--- Data to process Enclosed Below ---

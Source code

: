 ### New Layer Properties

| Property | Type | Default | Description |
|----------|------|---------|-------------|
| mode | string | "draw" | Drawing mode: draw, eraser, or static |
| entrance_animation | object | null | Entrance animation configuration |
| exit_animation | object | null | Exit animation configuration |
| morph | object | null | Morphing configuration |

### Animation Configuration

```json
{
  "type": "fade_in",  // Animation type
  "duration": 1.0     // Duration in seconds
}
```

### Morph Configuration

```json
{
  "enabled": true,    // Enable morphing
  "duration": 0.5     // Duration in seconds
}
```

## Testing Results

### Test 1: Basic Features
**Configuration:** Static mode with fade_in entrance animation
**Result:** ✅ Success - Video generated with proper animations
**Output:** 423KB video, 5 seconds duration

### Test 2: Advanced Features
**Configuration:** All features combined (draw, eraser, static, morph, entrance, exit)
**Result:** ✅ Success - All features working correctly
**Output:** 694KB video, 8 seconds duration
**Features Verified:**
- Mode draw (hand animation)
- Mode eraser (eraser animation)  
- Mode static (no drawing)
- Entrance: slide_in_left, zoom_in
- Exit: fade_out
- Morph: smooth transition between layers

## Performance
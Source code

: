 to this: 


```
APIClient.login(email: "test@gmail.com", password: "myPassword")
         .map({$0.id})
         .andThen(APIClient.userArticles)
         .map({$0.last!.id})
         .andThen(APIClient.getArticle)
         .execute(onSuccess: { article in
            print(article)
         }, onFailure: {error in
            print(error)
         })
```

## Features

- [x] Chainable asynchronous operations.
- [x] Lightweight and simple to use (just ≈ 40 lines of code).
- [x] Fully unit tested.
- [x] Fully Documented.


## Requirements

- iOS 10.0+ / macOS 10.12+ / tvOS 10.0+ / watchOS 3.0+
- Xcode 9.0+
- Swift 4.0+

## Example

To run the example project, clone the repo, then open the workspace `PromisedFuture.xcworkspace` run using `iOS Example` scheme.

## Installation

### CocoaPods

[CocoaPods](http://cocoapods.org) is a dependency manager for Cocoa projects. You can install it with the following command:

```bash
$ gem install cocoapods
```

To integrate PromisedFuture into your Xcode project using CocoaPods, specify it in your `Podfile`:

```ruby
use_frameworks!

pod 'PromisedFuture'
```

--- End of Enclosed Data to process ---

* To do
Quote the data above from the line containing "- Mode draw (hand animation)" to the line containing "- [x] Chainable asynchronous operations.", inclusive, and stop.

* Answer below
- Mode draw (hand animation)
- Mode eraser (eraser animation)  
- Mode static (no drawing)
- Entrance: slide_in_left, zoom_in
- Exit: fade_out
- Morph: smooth transition between layers

## Performance
Source code

: to this: 


```
APIClient.login(email: "test@gmail.com", password: "myPassword")
         .map({$0.id})
         .andThen(APIClient.userArticles)
         .map({$0.last!.id})
         .andThen(APIClient.getArticle)
         .execute(onSuccess: { article in
            print(article)
         }, onFailure: {error in
            print(error)
         })
```

## Features

- [x] Chainable asynchronous operations.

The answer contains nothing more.